Chromatin Dynamics in Digestive System Cancer: Commander and Regulator

Abstract

Digestive system tumors have a poor prognosis due to complex anatomy, insidious onset, challenges in early diagnosis, and chemoresistance. Epidemiological statistics has verified that digestive system tumors rank first in tumor-related death. Although a great number of studies are devoted to the molecular biological mechanism, early diagnostic markers, and application of new targeted drugs in digestive system tumors, the therapeutic effect is still not satisfactory. Epigenomic alterations including histone modification and chromatin remodeling are present in human cancers and are now known to cooperate with genetic changes to drive the cancer phenotype. Chromatin is the carrier of genetic information and consists of DNA, histones, non-histone proteins, and a small amount of RNA. Chromatin and nucleosomes control the stability of the eukaryotic genome and regulate DNA processes such as transcription, replication, and repair. The dynamic structure of chromatin plays a key role in this regulatory function. Structural fluctuations expose internal DNA and thus provide access to the nuclear machinery. The dynamic changes are affected by various complexes and epigenetic modifications. Variation of chromatin dynamics produces early and superior regulation of the expression of related genes and downstream pathways, thereby controlling tumor development. Intervention at the chromatin level can change the process of cancer earlier and is a feasible option for future tumor diagnosis and treatment. In this review, we introduced chromatin dynamics including chromatin remodeling, histone modifications, and chromatin accessibility, and current research on chromatin regulation in digestive system tumors was also summarized.

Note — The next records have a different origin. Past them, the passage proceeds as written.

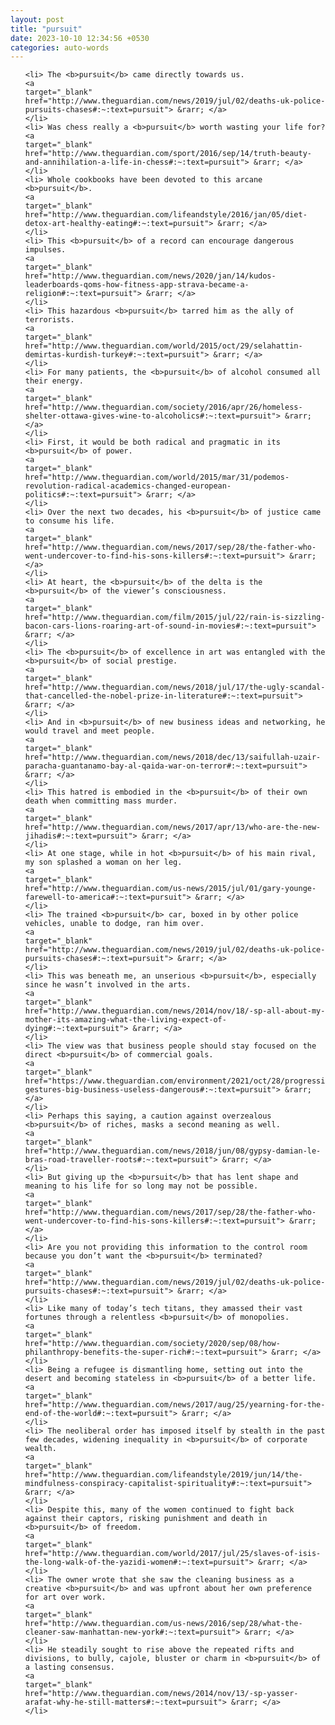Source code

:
 ```yaml
---
layout: post
title: "pursuit"
date: 2023-10-10 12:34:56 +0530
categories: auto-words
---
```

<ol>

    <li> The <b>pursuit</b> came directly towards us.
    <a 
    target="_blank" 
    href="http://www.theguardian.com/news/2019/jul/02/deaths-uk-police-pursuits-chases#:~:text=pursuit"> &rarr; </a>
    </li>
    <li> Was chess really a <b>pursuit</b> worth wasting your life for?
    <a 
    target="_blank" 
    href="http://www.theguardian.com/sport/2016/sep/14/truth-beauty-and-annihilation-a-life-in-chess#:~:text=pursuit"> &rarr; </a>
    </li>
    <li> Whole cookbooks have been devoted to this arcane <b>pursuit</b>.
    <a 
    target="_blank" 
    href="http://www.theguardian.com/lifeandstyle/2016/jan/05/diet-detox-art-healthy-eating#:~:text=pursuit"> &rarr; </a>
    </li>
    <li> This <b>pursuit</b> of a record can encourage dangerous impulses.
    <a 
    target="_blank" 
    href="http://www.theguardian.com/news/2020/jan/14/kudos-leaderboards-qoms-how-fitness-app-strava-became-a-religion#:~:text=pursuit"> &rarr; </a>
    </li>
    <li> This hazardous <b>pursuit</b> tarred him as the ally of terrorists.
    <a 
    target="_blank" 
    href="http://www.theguardian.com/world/2015/oct/29/selahattin-demirtas-kurdish-turkey#:~:text=pursuit"> &rarr; </a>
    </li>
    <li> For many patients, the <b>pursuit</b> of alcohol consumed all their energy.
    <a 
    target="_blank" 
    href="http://www.theguardian.com/society/2016/apr/26/homeless-shelter-ottawa-gives-wine-to-alcoholics#:~:text=pursuit"> &rarr; </a>
    </li>
    <li> First, it would be both radical and pragmatic in its <b>pursuit</b> of power.
    <a 
    target="_blank" 
    href="http://www.theguardian.com/world/2015/mar/31/podemos-revolution-radical-academics-changed-european-politics#:~:text=pursuit"> &rarr; </a>
    </li>
    <li> Over the next two decades, his <b>pursuit</b> of justice came to consume his life.
    <a 
    target="_blank" 
    href="http://www.theguardian.com/news/2017/sep/28/the-father-who-went-undercover-to-find-his-sons-killers#:~:text=pursuit"> &rarr; </a>
    </li>
    <li> At heart, the <b>pursuit</b> of the delta is the <b>pursuit</b> of the viewer’s consciousness.
    <a 
    target="_blank" 
    href="http://www.theguardian.com/film/2015/jul/22/rain-is-sizzling-bacon-cars-lions-roaring-art-of-sound-in-movies#:~:text=pursuit"> &rarr; </a>
    </li>
    <li> The <b>pursuit</b> of excellence in art was entangled with the <b>pursuit</b> of social prestige.
    <a 
    target="_blank" 
    href="http://www.theguardian.com/news/2018/jul/17/the-ugly-scandal-that-cancelled-the-nobel-prize-in-literature#:~:text=pursuit"> &rarr; </a>
    </li>
    <li> And in <b>pursuit</b> of new business ideas and networking, he would travel and meet people.
    <a 
    target="_blank" 
    href="http://www.theguardian.com/news/2018/dec/13/saifullah-uzair-paracha-guantanamo-bay-al-qaida-war-on-terror#:~:text=pursuit"> &rarr; </a>
    </li>
    <li> This hatred is embodied in the <b>pursuit</b> of their own death when committing mass murder.
    <a 
    target="_blank" 
    href="http://www.theguardian.com/news/2017/apr/13/who-are-the-new-jihadis#:~:text=pursuit"> &rarr; </a>
    </li>
    <li> At one stage, while in hot <b>pursuit</b> of his main rival, my son splashed a woman on her leg.
    <a 
    target="_blank" 
    href="http://www.theguardian.com/us-news/2015/jul/01/gary-younge-farewell-to-america#:~:text=pursuit"> &rarr; </a>
    </li>
    <li> The trained <b>pursuit</b> car, boxed in by other police vehicles, unable to dodge, ran him over.
    <a 
    target="_blank" 
    href="http://www.theguardian.com/news/2019/jul/02/deaths-uk-police-pursuits-chases#:~:text=pursuit"> &rarr; </a>
    </li>
    <li> This was beneath me, an unserious <b>pursuit</b>, especially since he wasn’t involved in the arts.
    <a 
    target="_blank" 
    href="http://www.theguardian.com/news/2014/nov/18/-sp-all-about-my-mother-its-amazing-what-the-living-expect-of-dying#:~:text=pursuit"> &rarr; </a>
    </li>
    <li> The view was that business people should stay focused on the direct <b>pursuit</b> of commercial goals.
    <a 
    target="_blank" 
    href="https://www.theguardian.com/environment/2021/oct/28/progressive-gestures-big-business-useless-dangerous#:~:text=pursuit"> &rarr; </a>
    </li>
    <li> Perhaps this saying, a caution against overzealous <b>pursuit</b> of riches, masks a second meaning as well.
    <a 
    target="_blank" 
    href="http://www.theguardian.com/news/2018/jun/08/gypsy-damian-le-bras-road-traveller-roots#:~:text=pursuit"> &rarr; </a>
    </li>
    <li> But giving up the <b>pursuit</b> that has lent shape and meaning to his life for so long may not be possible.
    <a 
    target="_blank" 
    href="http://www.theguardian.com/news/2017/sep/28/the-father-who-went-undercover-to-find-his-sons-killers#:~:text=pursuit"> &rarr; </a>
    </li>
    <li> Are you not providing this information to the control room because you don’t want the <b>pursuit</b> terminated?
    <a 
    target="_blank" 
    href="http://www.theguardian.com/news/2019/jul/02/deaths-uk-police-pursuits-chases#:~:text=pursuit"> &rarr; </a>
    </li>
    <li> Like many of today’s tech titans, they amassed their vast fortunes through a relentless <b>pursuit</b> of monopolies.
    <a 
    target="_blank" 
    href="http://www.theguardian.com/society/2020/sep/08/how-philanthropy-benefits-the-super-rich#:~:text=pursuit"> &rarr; </a>
    </li>
    <li> Being a refugee is dismantling home, setting out into the desert and becoming stateless in <b>pursuit</b> of a better life.
    <a 
    target="_blank" 
    href="http://www.theguardian.com/news/2017/aug/25/yearning-for-the-end-of-the-world#:~:text=pursuit"> &rarr; </a>
    </li>
    <li> The neoliberal order has imposed itself by stealth in the past few decades, widening inequality in <b>pursuit</b> of corporate wealth.
    <a 
    target="_blank" 
    href="http://www.theguardian.com/lifeandstyle/2019/jun/14/the-mindfulness-conspiracy-capitalist-spirituality#:~:text=pursuit"> &rarr; </a>
    </li>
    <li> Despite this, many of the women continued to fight back against their captors, risking punishment and death in <b>pursuit</b> of freedom.
    <a 
    target="_blank" 
    href="http://www.theguardian.com/world/2017/jul/25/slaves-of-isis-the-long-walk-of-the-yazidi-women#:~:text=pursuit"> &rarr; </a>
    </li>
    <li> The owner wrote that she saw the cleaning business as a creative <b>pursuit</b> and was upfront about her own preference for art over work.
    <a 
    target="_blank" 
    href="http://www.theguardian.com/us-news/2016/sep/28/what-the-cleaner-saw-manhattan-new-york#:~:text=pursuit"> &rarr; </a>
    </li>
    <li> He steadily sought to rise above the repeated rifts and divisions, to bully, cajole, bluster or charm in <b>pursuit</b> of a lasting consensus.
    <a 
    target="_blank" 
    href="http://www.theguardian.com/news/2014/nov/13/-sp-yasser-arafat-why-he-still-matters#:~:text=pursuit"> &rarr; </a>
    </li>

Keywords: chromatin dynamics; clinical trials; digestive system tumor; epigenetics; targeted therapy.

Figure 1

Chromatin dynamics in genome: chromatin accessibility, histone modification, DNA methylation, and chromatin remodeling. DNA entangles histones (H2A, H2B, H3, and H4) to form nucleosomes, the basic functional unit of chromatin. Nucleosome occupancy in the genome, histone modifications, DNA methylation, and chromatin remodelers leads to alternations in chromatin accessibility, which regulates processes such as gene transcription and translation. Histone modifications include histone methylation, acetylation, ubiquitination, phosphorylation, and SUMOylation, with histone-modifying enzymes and associated gene expression abnormalities playing a major role in these processes. Chromatin remodeling complexes include SWI/SNF, ISWI, CHD, and IN80.

Figure 2

Mechanisms of chromatin alterations regulating digestive system tumors. Histone modifications, chromatin remodelers, and DNA methylation affect critical signal pathways not only by altering gene expression levels but also by regulating chromatin accessibility.

Figure 3

Epigenetic-related gene mutations in digestive system cancers. Frequency of mutations in epigenetically critical genes in digestive system tumors (esophageal carcinoma, gastric carcinoma, hepatocellular carcinoma, pancreatic adenocarcinoma, colorectal adenocarcinoma, and cholangiocarcinoma) is shown as a heatmap. The mutation rates of these genes are high in esophageal carcinoma, gastric carcinoma, and colorectal adenocarcinoma, while pancreatic adenocarcinoma and hepatocellular carcinoma have low mutation rates.